Yeme bozuklukları farklı şekillerde karşımıza çıkar: anoreksiya nervoza, bulimianervoza ya da tıkınırcasına yeme. Her birinin arkasında farklı türde travmalar yer alabilir. Seven’in (2023) araştırmasına göre, bulimia hastalarının büyük bir kısmı çocuklukta duygusal istismara uğramıştır. Tıkınırcasına yeme bozukluğu olanlarda ise, yemek bir tür “duygusal boşluk doldurma” aracı haline gelir.
Çocukken güvenli bir bağ kuramayan bireyler, yeme davranışını bir baş etme yöntemi olarak kullanır.

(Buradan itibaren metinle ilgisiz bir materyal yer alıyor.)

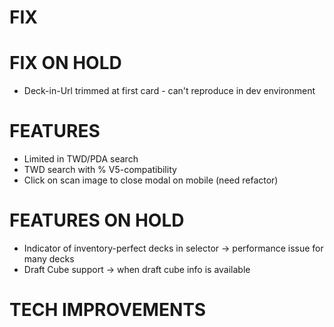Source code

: # FIX

# FIX ON HOLD
- Deck-in-Url trimmed at first card - can't reproduce in dev environment

# FEATURES
- Limited in TWD/PDA search
- TWD search with % V5-compatibility
- Click on scan image to close modal on mobile (need refactor)

# FEATURES ON HOLD
- Indicator of inventory-perfect decks in selector -> performance issue for many decks
- Draft Cube support -> when draft cube info is available

# TECH IMPROVEMENTS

Bazen sakinleşmek, bazen kendini cezalandırmak, bazen de hayatındaki kontrol duygusunu geri kazanmak için yemekle farklı bir ilişki kurar. Bu yüzden yeme bozuklukları yalnızca fizyolojik değil; derin duygusal yaraların da bir yansımasıdır.
Beden algısı da bu konuda önemli bir meseledir. Çocukken sürekli eleştirilen, değersiz hissettirilen bireyler, yetişkin olduklarında bedenlerini değiştirme ihtiyacı duyar. Duygularını yönetemediklerinde, bunu bedenlerini kontrol ederek telafi etmeye çalışır. Anoreksiya nervozada sıkça görülen “zayıf olma takıntısı” tam da buradan kaynaklanır.
Travmaların türü ne olursa olsun, bu yaşantıların yeme tutumları üzerinde etkili olduğu açıktır. Ayrıca cinsiyet gibi faktörler de bu ilişkiyi etkileyebilir. Örneğin kadınlarda, toplumsal baskı nedeniyle bedenle ilgili kaygıların daha yoğun yaşandığı görülür.
Tüm bunlar göz önünde bulundurulduğunda, yeme bozukluklarını sadece yüzeydeki belirtilerle ele almak yetersiz kalır. Gerçek iyileşme için geçmişteki travmaların anlaşılması, duygusal yüklerin hafifletilmesi gerekir. Psikoterapi, bu noktada bireyin hem travmalarla yüzleşmesini hem de yemekle kurduğu ilişkiyi yeniden inşa etmesini sağlar.
Sonuç olarak, çocuklukta yaşanan travmalar yeme bozukluklarının oluşmasında önemli bir risk faktörü oluşturur. Bu bağlantıyı anlamak, hem erken müdahale hem de etkili tedavi süreçleri geliştirmek açısından büyük önem taşır. Çünkü bazen mesele sadece “ne yediğimiz” değil, “neden yediğimiz”dir.
Kaynakça
Gürcan N. ve Kolburan Ş. G. (2019). Üniversitedeki kız öğrencilerin yeme tutumlarının yaşam doyumu ve çocukluk çağı travmaları ile ilşkisi. Aydın Toplum ve İnsan Dergisi, 5(1), 9-28.
Seven B. N., (2023). Çocukluk çağı travmaları ve yeme bozukluklarının ilişkisinin incelenmesi. SocialSciencesStudiesJournal, 2587-1587.
Tunç P., (2019). Üniversite öğrencilerinde çocukluk çağı travması ve yeme tutumları. Psikiyatride Güncel Yaklaşımlar, 11(1), 203-219.